The "Protect What's Next" video campaign, funded by Colorado state taxes on recreational cannabis, attempts to tackle an age-old problem: persuading kids getting high isn't fun.
But in a pro-420 state, an abstinence-based message doesn't exactly fly. Instead, this campaign is trying to convince kids simply to hold off smoking until their brains are fully developed at age 25.
The commercials show kids experiencing feel-good moments: passing a driver's test, finally landing a sweet skateboard trick, helping Little Brother with homework. The 15-second spots wrap up with the tagline "don't let marijuana get in the way of [insert positive noun]:" guidance, determination, freedom, goals, etc.
While theres a body of research to suggest adolescent marijuana use can cause mental health issues, teens might mock the idea that marijuana could affect their ability to text people and ask them for a date or get a job as a mechanic.
The spots are infinitely less terrifying than the Evergreen State's 2014 "Don't Be a Lab Rat" campaign, in which 12-by-8-foot human-sized rat cages were installed at skate parks and schools with signs warning kids about schizophrenia and permanent IQ loss.
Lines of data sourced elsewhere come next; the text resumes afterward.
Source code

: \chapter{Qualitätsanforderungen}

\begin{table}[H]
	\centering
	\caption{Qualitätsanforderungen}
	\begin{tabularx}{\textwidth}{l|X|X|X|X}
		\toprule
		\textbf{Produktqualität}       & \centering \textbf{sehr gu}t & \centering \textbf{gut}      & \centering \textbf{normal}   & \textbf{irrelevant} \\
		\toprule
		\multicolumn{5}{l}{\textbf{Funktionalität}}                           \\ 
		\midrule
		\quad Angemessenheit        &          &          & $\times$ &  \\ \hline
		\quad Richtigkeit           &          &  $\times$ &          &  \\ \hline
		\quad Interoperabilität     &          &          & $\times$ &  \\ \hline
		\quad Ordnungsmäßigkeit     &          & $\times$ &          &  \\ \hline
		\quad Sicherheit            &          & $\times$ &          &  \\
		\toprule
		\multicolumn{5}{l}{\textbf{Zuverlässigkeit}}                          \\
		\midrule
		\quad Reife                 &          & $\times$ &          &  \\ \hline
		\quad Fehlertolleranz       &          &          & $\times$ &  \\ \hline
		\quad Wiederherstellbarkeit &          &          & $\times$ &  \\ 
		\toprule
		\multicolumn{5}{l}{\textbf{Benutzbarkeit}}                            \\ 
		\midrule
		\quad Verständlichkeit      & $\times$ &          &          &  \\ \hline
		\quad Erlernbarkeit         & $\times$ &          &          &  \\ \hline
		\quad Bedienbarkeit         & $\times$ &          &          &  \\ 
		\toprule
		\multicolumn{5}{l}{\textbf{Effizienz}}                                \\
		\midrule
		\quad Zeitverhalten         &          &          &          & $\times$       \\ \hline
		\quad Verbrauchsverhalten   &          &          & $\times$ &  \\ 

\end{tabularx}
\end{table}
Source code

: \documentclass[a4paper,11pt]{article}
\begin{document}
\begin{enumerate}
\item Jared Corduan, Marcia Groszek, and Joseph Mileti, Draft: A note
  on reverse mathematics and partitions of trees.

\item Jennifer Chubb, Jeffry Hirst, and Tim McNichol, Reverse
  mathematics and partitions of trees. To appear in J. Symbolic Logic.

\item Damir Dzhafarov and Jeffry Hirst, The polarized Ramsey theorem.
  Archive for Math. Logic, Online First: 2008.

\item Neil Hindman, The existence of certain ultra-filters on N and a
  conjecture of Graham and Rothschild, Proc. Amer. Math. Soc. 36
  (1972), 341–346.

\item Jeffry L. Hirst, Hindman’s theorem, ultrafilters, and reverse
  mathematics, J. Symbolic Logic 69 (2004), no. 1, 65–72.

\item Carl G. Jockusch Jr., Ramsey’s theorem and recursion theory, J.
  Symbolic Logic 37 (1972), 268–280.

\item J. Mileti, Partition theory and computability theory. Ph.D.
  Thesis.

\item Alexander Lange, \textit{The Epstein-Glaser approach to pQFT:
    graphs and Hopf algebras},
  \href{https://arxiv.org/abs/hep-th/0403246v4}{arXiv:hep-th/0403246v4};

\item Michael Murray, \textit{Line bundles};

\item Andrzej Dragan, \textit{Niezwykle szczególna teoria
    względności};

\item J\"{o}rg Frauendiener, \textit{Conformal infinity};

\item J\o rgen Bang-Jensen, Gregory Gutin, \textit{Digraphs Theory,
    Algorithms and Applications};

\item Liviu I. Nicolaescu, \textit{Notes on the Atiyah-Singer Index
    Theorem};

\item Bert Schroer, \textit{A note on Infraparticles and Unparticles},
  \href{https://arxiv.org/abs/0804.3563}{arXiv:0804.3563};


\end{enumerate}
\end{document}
The city of Boulder rejected the installations amid concerns about comparing teens to rats, potentially stigmatizing people suffering from mental health issues, and returning to retro War on Drugs scare tactics.
The message of the ad campaign reflects a bigger question raised by legal weed: namely, how parents and lawmakers can successfully discourage kids from using marijuana before adults think they're ready, while still condoning it for themselves.